こうしてラヴェンヌに十五日ばかり滞在する前に、急いでローマとフィレンチェを見物しよう。それから、ヴェネチヤとヴェロオヌとを捨ておいて、旅行の終をちぢめ、もうパリのほかには足を止めないことにしよう。わたしはマルスリイヌと行末の話をすることに、全く新らしい悦びを見出した。夏をどうして過すかと云うことがまだ決まらずにいた。二人とも旅行に飽きたので、また出かけることは好まなかった。わたしは自分の研究のために絶対の安静を望んだ。で、我々は、緑深きノルマンディにして、リジュウとボン・レヴェクの間なる農園のことを思った。――それは、その昔わたしの母の所有にかかり、わたしも共に子供の頃幾年かの夏を過したことのある処だが、母の歿後は一度も立ち返ったことのない地所である。父はこの土地の維持管理を今は年老いた一人の番人に託しておいた。番人は代りに小作料を受け取って、それをきちんと我々に送ってくれた。遣水《やりみず》清らかな園の中なる、非常に居心地のよい大きな家は、わたしに楽しい思出を残していた。その家はラ・モリニエルと呼ばれていた。そこに住まえばよかろうと思われたのだ。
来る冬を、わたしはローマで過そうと話していた。――今度は旅人としてではなく、研究家として……だが、この最後の計画は早くもくつがえされた。ずっと前からナポリで我々を待ち受けていた要便のうち、一通の手紙に依って、わたしは突然コレエジュ・ド・フランスに講座が一つ空いたについてわたしの名が何度も呼び上げられたことを知った。それは補欠に過ぎないけれども、確かに将来《さき》へ行けば、ずっと自由のきく筈のものだった。このことを知らせてくれた友人は、わたしの受諾する場合になすべき二三の簡単な手続を示して寄こした。――そして、受諾を急《せ》き立てて来た。わたしはまず第一に束縛を思って躊躇した。それから、講義の中でカシオドルに関する自分の研究を発表したならば面白いかも知れないと考えた……マルスリイヌに与えようとする悦びが、結局わたしの心を決めさせた。そして、一旦心が定まると、わたしはもうそのためになることにしか眼を着けなかった。

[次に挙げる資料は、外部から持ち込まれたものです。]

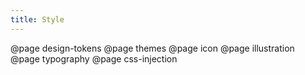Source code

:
 ```yaml
---
title: Style
---
```


@page design-tokens
@page themes
@page icon
@page illustration
@page typography
@page css-injection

ローマやフィレンチェの学者仲間には、わたしの父は多くの知合を持っていた。わたし自身もまたそれと交渉に入っていた。その人たちは、わたしがラヴェンヌその他の場所で思い通りの研究をするについて、いろいろ便宜を計ってくれた。わたしはもう研究のことしか考えなくなった。マルスリイヌは、優しく気を配り、さまざまに心を砕いて、これに力を添えようと努めてくれたのだ。

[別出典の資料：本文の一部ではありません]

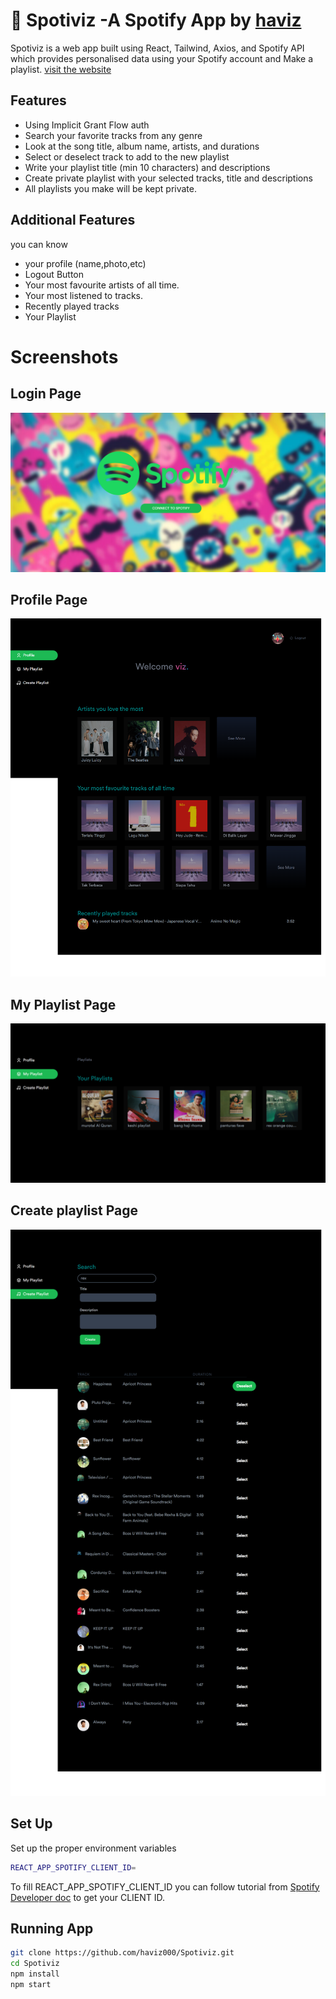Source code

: 
# 🎵 Spotiviz -A Spotify App by [haviz](https://www.linkedin.com/in/haviz-tasmara/)

Spotiviz is a  web app built using React, Tailwind, Axios, and Spotify API which provides personalised data using your Spotify account and Make a playlist. [visit the website](https://spotiviz.vercel.app)

## Features
- Using Implicit Grant Flow auth
- Search your favorite tracks from any genre
- Look at the song title, album name, artists, and durations
- Select or deselect track to add to the new playlist
- Write your playlist title (min 10 characters) and descriptions
- Create private playlist with your selected tracks, title and descriptions
- All playlists you make will be kept private.

## Additional Features
you can know
- your profile (name,photo,etc) 
- Logout Button
- Your most favourite artists of all time.
- Your most listened to tracks.
- Recently played tracks
- Your Playlist

# Screenshots
## Login Page

![Login](public/img/auth.png)

## Profile Page

![Profile](public/img/profile.png)

## My Playlist Page

![myplaylist](public/img/myplaylist.png)

## Create playlist Page

![createplaylist](public/img/create.png)

## Set Up
Set up the proper environment variables

```bash
REACT_APP_SPOTIFY_CLIENT_ID= 
```
To fill REACT_APP_SPOTIFY_CLIENT_ID you can follow tutorial from [Spotify Developer doc](https://developer.spotify.com/documentation/general/guides/authorization/app-settings/) to get your CLIENT ID.

## Running App

```bash
git clone https://github.com/haviz000/Spotiviz.git
cd Spotiviz
npm install
npm start
```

我々の幸福は、この旅の終の間、全くなだらかに凪ぎわたっていた。わたしは何も語ることができない。およそ、最も美しい人業《ひとわざ》は執念《しゆうね》きまでに悩ましいものである。幸福の物語とは何であろう? 幸福を準備するもの、それから、これを破壊するものだけが物語られるのである。――さて、わたしは今、これを準備したところのものを君たちに語りつくしてしまったのだ。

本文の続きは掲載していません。